The other risks listed by the OCC are risks that lenders must address at the corporate level:
Interest Rate Risk
Just like borrowers, lenders have a cost capital and in the case of bank must pay depositors, or for non-bank lenders, they must pay interest on their underlying financing vehicles. So, there is a significant risk for the lender at the corporate level to control their cost of capital. The easiest way for a lender to reduce this risk is to be able to pass the cost on to the borrower through floating rate loans, but as we discussed above, many borrowers today are looking for fixed rate financing to lock in rates long term. Many non-bank lenders mitigate the risk of interest rate changes in short term liabilities by disposing of assets through regular loan sales or securitizations. Other mitigation strategies may include higher initial interest rates to borrowers that provide a spread between the lenders cost of capital and the interest rate charged to the borrower. Therefore, you see wide spreads between interest rates offered by banks versus non-bank lenders. Banks have a much cheaper cost of capital in that they are lending depositors money and paying little to no interest on the deposits (next time look at how much you are making on your interest bearing bank accounts).
Small balance commercial loans are typically considered illiquid, so lenders need a clear strategy to offset this risk. For alternative lenders (i.e. non-bank lenders), this can be offset through diversification of the loan portfolio (if the lender’s strategy is to hold loans till maturity) or portfolio loan sales or securitizations. For banks, their goal should be to increase its deposit base to maintain sufficient capital, as they typically are holding their loans through maturity.
Lenders are governed by statutes and regulations, and failure to comply with can result in significant financial penalties and worse.

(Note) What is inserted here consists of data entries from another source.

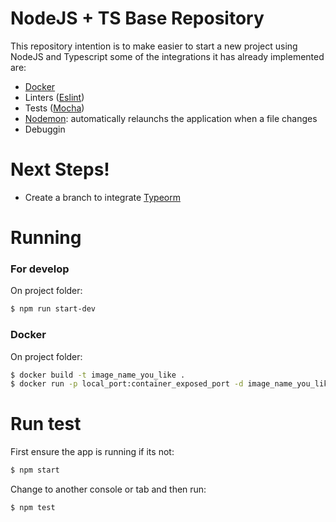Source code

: # NodeJS + TS Base Repository

This repository intention is to make easier to start a new project using NodeJS and Typescript some of the integrations it has already implemented are:
  - [Docker]
  - Linters ([Eslint])
  - Tests ([Mocha])
  - [Nodemon]: automatically relaunchs the application when a file changes
  - Debuggin

# Next Steps!
  - Create a branch to integrate [Typeorm]

# Running 

### For develop
On project folder:
```sh
$ npm run start-dev
```

### Docker
On project folder:
```sh
$ docker build -t image_name_you_like .
$ docker run -p local_port:container_exposed_port -d image_name_you_like
```

# Run test
First ensure the app is running if its not:
```sh
$ npm start
```

Change to another console or tab and then run:
```sh
$ npm test
```

[//]: # (These are reference links used in the body of this note and get stripped out when the markdown processor does its job. There is no need to format nicely because it shouldn't be seen. Thanks SO - http://stackoverflow.com/questions/4823468/store-comments-in-markdown-syntax)


   [Docker]: <https://nodejs.org/de/docs/guides/nodejs-docker-webapp/r>
   [Eslint]: <https://eslint.org/docs/user-guide/getting-started>
   [Mocha]: <https://codeforgeek.com/unit-testing-nodejs-application-using-mocha/>
   [Nodemon]: <https://medium.com/create-a-server-with-nodemon-express-typescript/create-a-server-with-nodemon-express-typescript-f7c88fb5ee71>
   [Typeorm]: <https://typeorm.io/#/>
   [Ace Editor]: <http://ace.ajax.org>
   [node.js]: <http://nodejs.org>
   [Twitter Bootstrap]: <http://twitter.github.com/bootstrap/>
   [jQuery]: <http://jquery.com>
   [@tjholowaychuk]: <http://twitter.com/tjholowaychuk>
   [express]: <http://expressjs.com>
   [AngularJS]: <http://angularjs.org>
   [Gulp]: <http://gulpjs.com>

   [PlDb]: <https://github.com/joemccann/dillinger/tree/master/plugins/dropbox/README.md>
   [PlGh]: <https://github.com/joemccann/dillinger/tree/master/plugins/github/README.md>
   [PlGd]: <https://github.com/joemccann/dillinger/tree/master/plugins/googledrive/README.md>
   [PlOd]: <https://github.com/joemccann/dillinger/tree/master/plugins/onedrive/README.md>
   [PlMe]: <https://github.com/joemccann/dillinger/tree/master/plugins/medium/README.md>
   [PlGa]: <https://github.com/RahulHP/dillinger/blob/master/plugins/googleanalytics/README.md>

Many lenders have compliance departments just to mitigate the risk inherently associated with the lending business.
This is the risk associated with the lending operation at a corporate level and encompasses all the other risk factors combined. Bank and non-bank lenders need to maintain a clear strategy to manage the risks associated with a lending operation. Many lending regulators require a business plan from a lender that addresses how an organization will address each of these risks a plan of action.
The reputation of a lender is paramount in its ability to survive as a company. This risk is high with lenders that are not well capitalized and fail to close on approved loans.
Brokers need to be cognizant that external factors impact a lenders decision on each new loan origination. Understanding how a commercial lender thinks and underwrites a particular type of transaction will allow you to confidently place that loan with the right lender.
Lenders do not appreciate brokers that throw deals against a wall to see what works. Take the time to speak with a account executive to get an understanding of where their heads at in regards to risk on different types of transactions. In the long run this will save you time and make you money faster.